Collected data entries:

++++++++++

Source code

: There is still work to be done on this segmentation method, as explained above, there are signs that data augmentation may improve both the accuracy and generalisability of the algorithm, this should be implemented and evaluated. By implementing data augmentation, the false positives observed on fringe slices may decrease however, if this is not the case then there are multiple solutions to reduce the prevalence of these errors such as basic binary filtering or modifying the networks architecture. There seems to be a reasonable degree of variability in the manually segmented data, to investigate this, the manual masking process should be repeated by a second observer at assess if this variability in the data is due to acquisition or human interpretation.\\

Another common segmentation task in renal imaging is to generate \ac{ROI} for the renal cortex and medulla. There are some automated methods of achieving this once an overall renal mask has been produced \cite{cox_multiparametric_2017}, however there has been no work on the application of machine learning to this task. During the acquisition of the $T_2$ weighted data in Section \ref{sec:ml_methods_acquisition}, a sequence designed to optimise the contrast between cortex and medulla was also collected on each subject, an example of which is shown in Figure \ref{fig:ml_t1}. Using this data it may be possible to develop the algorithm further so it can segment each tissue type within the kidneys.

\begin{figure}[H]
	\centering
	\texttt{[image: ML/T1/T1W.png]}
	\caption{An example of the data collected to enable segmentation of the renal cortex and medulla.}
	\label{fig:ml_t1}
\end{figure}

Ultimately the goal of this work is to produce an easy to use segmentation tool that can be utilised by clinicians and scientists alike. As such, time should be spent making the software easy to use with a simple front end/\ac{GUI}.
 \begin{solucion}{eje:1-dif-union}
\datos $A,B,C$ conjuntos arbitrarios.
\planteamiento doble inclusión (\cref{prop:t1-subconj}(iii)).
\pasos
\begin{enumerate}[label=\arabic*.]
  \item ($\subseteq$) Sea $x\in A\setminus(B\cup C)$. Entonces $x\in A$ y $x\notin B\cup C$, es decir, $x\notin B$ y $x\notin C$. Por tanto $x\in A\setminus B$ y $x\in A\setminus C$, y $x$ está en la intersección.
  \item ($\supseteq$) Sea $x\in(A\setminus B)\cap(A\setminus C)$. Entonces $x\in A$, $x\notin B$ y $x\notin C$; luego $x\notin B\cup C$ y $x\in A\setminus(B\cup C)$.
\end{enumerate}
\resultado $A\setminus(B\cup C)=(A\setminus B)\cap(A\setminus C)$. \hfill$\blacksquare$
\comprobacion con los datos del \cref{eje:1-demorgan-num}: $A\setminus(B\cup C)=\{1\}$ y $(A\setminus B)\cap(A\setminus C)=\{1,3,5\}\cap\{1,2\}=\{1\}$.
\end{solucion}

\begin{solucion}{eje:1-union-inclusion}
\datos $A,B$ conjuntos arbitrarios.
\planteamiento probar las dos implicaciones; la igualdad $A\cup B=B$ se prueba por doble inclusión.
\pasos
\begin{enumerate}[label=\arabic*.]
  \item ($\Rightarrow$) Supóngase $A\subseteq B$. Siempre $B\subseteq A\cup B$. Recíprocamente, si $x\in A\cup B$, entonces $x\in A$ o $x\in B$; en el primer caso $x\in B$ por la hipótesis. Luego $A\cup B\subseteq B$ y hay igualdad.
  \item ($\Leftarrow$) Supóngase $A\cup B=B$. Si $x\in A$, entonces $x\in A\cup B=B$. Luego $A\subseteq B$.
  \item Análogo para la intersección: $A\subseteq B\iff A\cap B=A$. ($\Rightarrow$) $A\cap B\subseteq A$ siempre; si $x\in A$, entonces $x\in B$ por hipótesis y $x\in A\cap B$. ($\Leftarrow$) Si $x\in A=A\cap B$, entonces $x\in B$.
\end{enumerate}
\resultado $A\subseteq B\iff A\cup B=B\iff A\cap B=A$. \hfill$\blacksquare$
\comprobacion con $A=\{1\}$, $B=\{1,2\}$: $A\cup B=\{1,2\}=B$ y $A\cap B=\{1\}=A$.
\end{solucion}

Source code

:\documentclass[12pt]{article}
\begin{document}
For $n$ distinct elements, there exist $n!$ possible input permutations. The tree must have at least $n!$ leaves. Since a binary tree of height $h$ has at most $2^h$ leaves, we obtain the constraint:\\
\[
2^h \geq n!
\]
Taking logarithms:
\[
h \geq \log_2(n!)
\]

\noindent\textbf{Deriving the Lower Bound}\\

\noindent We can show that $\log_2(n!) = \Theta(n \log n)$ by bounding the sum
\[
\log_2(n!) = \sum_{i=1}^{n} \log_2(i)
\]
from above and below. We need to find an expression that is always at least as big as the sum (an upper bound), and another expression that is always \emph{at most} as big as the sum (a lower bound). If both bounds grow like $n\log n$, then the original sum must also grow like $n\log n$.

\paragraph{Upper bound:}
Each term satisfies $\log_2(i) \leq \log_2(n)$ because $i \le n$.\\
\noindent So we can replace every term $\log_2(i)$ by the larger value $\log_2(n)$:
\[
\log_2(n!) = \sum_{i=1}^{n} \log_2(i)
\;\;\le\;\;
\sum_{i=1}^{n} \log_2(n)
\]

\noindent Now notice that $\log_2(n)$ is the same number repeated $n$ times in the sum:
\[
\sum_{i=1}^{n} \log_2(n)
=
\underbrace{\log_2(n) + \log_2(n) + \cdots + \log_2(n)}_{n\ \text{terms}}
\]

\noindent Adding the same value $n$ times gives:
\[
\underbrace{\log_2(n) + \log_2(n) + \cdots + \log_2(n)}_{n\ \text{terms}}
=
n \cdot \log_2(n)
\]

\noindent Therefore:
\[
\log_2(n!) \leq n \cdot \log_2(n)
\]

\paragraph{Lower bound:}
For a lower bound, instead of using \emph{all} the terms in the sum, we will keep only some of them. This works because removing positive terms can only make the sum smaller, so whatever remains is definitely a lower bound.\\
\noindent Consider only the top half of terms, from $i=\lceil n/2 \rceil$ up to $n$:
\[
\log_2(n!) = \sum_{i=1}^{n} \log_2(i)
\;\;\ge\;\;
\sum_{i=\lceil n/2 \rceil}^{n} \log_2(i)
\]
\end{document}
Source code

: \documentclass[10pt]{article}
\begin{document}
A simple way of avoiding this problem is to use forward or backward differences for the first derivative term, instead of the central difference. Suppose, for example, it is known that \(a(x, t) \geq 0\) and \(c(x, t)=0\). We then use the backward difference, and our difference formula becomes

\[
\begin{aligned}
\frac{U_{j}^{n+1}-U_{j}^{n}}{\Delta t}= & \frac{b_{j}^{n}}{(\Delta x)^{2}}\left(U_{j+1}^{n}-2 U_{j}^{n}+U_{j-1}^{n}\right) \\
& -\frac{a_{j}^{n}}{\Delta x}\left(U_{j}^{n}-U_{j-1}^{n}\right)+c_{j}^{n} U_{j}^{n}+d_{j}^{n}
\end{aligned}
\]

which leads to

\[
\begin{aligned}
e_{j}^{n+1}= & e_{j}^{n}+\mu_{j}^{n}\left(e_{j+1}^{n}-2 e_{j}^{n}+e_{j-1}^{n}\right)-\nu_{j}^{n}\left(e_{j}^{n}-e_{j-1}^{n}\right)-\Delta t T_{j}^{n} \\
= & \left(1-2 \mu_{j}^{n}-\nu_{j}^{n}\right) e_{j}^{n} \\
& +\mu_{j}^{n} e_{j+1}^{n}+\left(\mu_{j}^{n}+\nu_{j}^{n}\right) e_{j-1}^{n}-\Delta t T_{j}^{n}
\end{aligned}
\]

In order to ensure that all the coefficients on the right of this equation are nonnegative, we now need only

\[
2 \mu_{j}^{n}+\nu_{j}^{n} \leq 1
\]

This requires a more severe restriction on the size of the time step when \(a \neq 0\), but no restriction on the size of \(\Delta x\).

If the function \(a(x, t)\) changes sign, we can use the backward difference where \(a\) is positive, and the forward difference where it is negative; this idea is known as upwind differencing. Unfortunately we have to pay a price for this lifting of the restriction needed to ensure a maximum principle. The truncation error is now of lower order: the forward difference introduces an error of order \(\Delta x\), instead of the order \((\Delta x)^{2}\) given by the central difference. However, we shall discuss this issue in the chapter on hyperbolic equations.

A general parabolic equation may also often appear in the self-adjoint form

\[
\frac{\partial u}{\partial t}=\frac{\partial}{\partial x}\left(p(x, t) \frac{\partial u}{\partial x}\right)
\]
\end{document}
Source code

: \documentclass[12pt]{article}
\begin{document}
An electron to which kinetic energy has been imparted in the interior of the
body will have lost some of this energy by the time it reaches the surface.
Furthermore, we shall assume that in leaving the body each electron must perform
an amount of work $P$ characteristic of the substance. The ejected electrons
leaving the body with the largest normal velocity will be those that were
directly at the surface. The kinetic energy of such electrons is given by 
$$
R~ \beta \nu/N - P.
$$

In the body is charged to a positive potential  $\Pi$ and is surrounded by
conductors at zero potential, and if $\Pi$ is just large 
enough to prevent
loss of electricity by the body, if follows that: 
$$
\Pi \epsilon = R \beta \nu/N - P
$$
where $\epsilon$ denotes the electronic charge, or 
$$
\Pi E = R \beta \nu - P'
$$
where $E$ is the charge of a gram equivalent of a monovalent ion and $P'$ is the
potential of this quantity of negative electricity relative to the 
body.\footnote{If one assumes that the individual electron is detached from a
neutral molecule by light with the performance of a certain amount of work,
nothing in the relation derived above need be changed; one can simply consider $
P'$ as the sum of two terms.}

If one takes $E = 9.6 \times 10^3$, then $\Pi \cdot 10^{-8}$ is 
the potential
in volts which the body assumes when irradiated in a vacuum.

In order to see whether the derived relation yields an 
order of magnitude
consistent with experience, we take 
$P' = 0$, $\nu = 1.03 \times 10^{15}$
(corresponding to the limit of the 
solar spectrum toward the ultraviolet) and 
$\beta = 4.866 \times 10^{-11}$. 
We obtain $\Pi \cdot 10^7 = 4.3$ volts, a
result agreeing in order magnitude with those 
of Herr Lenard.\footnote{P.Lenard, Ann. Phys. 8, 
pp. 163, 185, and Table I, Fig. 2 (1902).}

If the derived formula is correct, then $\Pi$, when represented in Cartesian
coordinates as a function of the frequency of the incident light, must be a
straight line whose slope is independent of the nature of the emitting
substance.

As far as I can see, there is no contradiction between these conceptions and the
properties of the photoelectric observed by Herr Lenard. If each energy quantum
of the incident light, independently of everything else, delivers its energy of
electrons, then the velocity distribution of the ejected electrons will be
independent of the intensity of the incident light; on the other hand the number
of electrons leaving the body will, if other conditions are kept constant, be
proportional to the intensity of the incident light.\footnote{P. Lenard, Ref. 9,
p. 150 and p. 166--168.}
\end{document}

++++++++++

Whenever the word "binary" shows up in a line above, copy that line.

: There is still work to be done on this segmentation method, as explained above, there are signs that data augmentation may improve both the accuracy and generalisability of the algorithm, this should be implemented and evaluated. By implementing data augmentation, the false positives observed on fringe slices may decrease however, if this is not the case then there are multiple solutions to reduce the prevalence of these errors such as basic binary filtering or modifying the networks architecture. There seems to be a reasonable degree of variability in the manually segmented data, to investigate this, the manual masking process should be repeated by a second observer at assess if this variability in the data is due to acquisition or human interpretation.\\
For $n$ distinct elements, there exist $n!$ possible input permutations. The tree must have at least $n!$ leaves. Since a binary tree of height $h$ has at most $2^h$ leaves, we obtain the constraint:\\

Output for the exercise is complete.